THE WORLD SMACKS OF HYPOCRISY

Kathlyn Q. Barrozo

Class of 1991, University of Santo Tomas

B.S. Medical Technology

To declare that you have never done anything hypocritical in your life smacks of hypocrisy. Despite declarations to the contrary, most people have already exhibited at least a tiny bit of hypocrisy to themselves as well as to others. There are no perfect individuals, and those who profess to be epitomes of perfectionism are the biggest hypocrites in the world. Everyone makes mistakes and we tend to have our personal standards of perfectionism. But to stubbornly refuse to accept your faults and to boast of being levels higher than others is sheer hypocrisy. Nobody’s perfect.
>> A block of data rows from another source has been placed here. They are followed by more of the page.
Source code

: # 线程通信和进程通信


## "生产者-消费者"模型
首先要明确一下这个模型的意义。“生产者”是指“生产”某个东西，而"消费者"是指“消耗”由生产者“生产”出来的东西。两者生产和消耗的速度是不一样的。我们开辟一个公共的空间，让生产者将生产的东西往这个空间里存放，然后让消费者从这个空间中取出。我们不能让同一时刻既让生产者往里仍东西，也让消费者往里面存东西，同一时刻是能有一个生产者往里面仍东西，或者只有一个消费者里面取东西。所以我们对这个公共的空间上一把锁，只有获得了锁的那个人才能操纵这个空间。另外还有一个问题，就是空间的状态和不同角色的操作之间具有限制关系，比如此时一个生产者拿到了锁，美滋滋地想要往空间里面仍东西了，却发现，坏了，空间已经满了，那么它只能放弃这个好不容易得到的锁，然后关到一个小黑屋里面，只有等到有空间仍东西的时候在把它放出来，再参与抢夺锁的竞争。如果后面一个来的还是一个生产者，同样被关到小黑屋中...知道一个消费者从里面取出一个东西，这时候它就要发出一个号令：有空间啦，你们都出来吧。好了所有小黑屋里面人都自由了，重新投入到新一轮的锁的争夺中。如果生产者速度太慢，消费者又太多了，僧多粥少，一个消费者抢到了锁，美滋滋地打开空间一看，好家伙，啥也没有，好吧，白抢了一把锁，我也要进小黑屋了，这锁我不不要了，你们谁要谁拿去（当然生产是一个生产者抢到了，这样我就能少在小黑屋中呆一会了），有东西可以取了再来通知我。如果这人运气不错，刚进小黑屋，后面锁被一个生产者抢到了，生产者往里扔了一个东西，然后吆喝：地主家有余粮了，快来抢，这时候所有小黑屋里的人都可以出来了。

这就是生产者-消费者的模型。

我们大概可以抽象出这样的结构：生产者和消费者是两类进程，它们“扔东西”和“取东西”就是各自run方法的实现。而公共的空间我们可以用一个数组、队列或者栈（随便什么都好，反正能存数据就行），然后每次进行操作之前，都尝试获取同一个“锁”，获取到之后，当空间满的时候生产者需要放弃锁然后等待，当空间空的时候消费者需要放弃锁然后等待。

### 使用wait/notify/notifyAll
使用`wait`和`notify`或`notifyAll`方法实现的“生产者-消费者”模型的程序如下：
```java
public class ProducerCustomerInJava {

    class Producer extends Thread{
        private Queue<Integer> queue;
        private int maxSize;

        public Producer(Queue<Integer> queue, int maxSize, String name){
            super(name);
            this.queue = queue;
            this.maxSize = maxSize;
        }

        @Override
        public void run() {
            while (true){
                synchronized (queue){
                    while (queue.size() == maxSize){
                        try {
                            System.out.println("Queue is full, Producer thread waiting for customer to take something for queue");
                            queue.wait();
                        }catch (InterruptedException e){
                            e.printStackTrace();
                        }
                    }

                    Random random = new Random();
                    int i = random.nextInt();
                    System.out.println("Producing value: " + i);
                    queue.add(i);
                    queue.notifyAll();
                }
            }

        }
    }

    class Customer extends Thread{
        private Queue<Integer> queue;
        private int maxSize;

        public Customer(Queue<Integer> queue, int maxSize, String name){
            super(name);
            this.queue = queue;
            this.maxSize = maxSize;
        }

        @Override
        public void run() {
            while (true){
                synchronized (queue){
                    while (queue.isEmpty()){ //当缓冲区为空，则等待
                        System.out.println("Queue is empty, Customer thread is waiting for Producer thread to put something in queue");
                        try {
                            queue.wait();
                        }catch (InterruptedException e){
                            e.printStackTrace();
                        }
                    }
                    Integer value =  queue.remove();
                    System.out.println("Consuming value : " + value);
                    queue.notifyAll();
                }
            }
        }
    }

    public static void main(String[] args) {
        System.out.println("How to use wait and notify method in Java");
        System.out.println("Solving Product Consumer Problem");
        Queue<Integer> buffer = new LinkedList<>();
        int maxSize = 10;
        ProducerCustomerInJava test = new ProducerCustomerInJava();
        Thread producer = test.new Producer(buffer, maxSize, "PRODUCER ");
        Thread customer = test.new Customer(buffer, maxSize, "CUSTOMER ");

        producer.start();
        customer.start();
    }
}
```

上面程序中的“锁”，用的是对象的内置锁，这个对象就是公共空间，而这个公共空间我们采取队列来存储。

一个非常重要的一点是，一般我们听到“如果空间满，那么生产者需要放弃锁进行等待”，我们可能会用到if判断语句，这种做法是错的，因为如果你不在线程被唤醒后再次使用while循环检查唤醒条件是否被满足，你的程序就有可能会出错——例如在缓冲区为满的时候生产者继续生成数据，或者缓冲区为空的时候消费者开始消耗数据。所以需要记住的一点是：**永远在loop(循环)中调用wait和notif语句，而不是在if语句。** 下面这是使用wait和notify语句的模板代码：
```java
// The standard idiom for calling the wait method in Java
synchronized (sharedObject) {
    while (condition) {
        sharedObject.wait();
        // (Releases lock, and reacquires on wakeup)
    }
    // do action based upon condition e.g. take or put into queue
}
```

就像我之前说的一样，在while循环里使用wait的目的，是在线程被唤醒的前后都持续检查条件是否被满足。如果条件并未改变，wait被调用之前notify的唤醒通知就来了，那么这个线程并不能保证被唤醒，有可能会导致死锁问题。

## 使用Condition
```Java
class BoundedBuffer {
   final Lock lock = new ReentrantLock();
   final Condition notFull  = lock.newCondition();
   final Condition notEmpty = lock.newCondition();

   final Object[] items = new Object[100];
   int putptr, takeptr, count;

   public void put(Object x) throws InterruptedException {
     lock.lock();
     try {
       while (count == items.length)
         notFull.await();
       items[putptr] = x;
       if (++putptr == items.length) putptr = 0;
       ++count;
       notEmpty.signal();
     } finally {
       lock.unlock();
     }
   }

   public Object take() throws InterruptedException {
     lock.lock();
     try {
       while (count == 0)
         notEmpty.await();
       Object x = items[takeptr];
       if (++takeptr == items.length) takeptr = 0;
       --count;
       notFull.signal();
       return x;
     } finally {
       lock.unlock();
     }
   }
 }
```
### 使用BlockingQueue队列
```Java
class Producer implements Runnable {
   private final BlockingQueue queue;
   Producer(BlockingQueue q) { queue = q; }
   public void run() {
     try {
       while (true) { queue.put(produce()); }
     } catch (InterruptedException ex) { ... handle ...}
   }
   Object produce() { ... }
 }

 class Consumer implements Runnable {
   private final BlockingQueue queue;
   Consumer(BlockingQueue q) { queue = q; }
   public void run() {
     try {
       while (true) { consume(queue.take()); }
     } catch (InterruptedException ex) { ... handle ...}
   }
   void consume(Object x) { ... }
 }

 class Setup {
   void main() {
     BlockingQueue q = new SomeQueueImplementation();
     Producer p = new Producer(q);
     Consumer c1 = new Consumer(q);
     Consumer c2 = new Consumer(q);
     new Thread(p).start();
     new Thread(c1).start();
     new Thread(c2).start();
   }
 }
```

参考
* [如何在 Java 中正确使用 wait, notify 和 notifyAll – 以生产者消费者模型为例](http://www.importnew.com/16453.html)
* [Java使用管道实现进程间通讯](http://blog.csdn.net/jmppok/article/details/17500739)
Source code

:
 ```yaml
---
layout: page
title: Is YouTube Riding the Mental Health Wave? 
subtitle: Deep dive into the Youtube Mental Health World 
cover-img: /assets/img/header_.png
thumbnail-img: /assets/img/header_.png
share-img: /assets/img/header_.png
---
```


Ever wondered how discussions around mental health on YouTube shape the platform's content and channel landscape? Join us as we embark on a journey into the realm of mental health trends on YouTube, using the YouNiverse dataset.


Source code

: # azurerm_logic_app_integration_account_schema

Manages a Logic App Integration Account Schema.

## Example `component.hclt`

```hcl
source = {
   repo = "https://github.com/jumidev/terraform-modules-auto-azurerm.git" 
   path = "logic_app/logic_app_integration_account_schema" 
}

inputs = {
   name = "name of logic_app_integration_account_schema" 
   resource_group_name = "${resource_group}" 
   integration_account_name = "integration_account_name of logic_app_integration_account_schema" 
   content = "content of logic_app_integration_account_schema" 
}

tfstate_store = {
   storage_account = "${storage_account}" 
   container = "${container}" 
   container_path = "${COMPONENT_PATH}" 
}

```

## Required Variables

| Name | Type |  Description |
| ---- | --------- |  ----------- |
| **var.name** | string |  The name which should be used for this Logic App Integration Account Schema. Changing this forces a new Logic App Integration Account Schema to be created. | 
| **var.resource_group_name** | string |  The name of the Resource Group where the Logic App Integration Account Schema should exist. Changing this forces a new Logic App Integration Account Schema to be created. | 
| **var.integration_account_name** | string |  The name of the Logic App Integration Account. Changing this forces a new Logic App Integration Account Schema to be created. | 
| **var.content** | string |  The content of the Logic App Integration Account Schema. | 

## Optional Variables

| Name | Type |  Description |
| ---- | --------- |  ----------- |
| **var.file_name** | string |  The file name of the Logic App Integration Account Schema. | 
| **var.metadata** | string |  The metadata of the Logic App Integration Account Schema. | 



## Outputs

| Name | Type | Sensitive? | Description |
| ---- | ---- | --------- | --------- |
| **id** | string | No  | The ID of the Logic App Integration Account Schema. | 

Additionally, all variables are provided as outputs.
I would liken using white lies as a form of hypocrisy. In this regard, I have been a “hypocrite” many times over. There have been countless times in my life when I have had to lie through my teeth just to get people to like me. This is especially true when it comes to my own children. I teach them not to lie. In fact, when one of them admits, either directly or indirectly, that they are lying, that gets my hackles up. But fortunately, my children have somehow attained a sense of maturity when it comes to me. Oh, don’t get me wrong. My children are not inveterate liars. I have proven what lies they are capable of dishing out. Thank goodness those lies have not been earth-shaking or life changing, for now. I say for now since my children are still works in progress. And I am well aware that I have not given birth to saints.

For instance, they tell me they’re doing fine in a certain subject even when it is apparent that they aren’t. It is therefore upon me to do what I must to help them. I give them time to determine if they can handle the problem. But when it appears that they can’t, that’s the only time I step in. Or I let my older children help the younger ones. This is the way I have macro-managed my brood. I cannot micromanage. That is simply impossible.

As I grow older, I have learned to face my demons right in the face. When I started noticing that my being in a social network was proving to be a huge hindrance to my work, I deactivated my account altogether. It can be difficult to focus on work when you have another window open where your contacts post all kinds of information. I felt there was too much noise in my life and in the world already. So I just quit from the social network.

Having a quiet place that I can retreat to (namely, work) gives me peace and freedom from being a much bigger hypocrite. I may not be perfect, but I no longer wish to play the game of large-scale hypocrisy.

Questions for Discussion:

  1. Define HYPOCRISY. How serious is it in the world today?
  2. How can people be hypocrites? Cite specific instances.
  3. Would you admit to being a hypocrite? Why is it difficult for people to do just that?
  4. Is hypocrisy totally bad? Why or why not?
  5. Think of instances when it’s necessary to be a hypocrite in some way.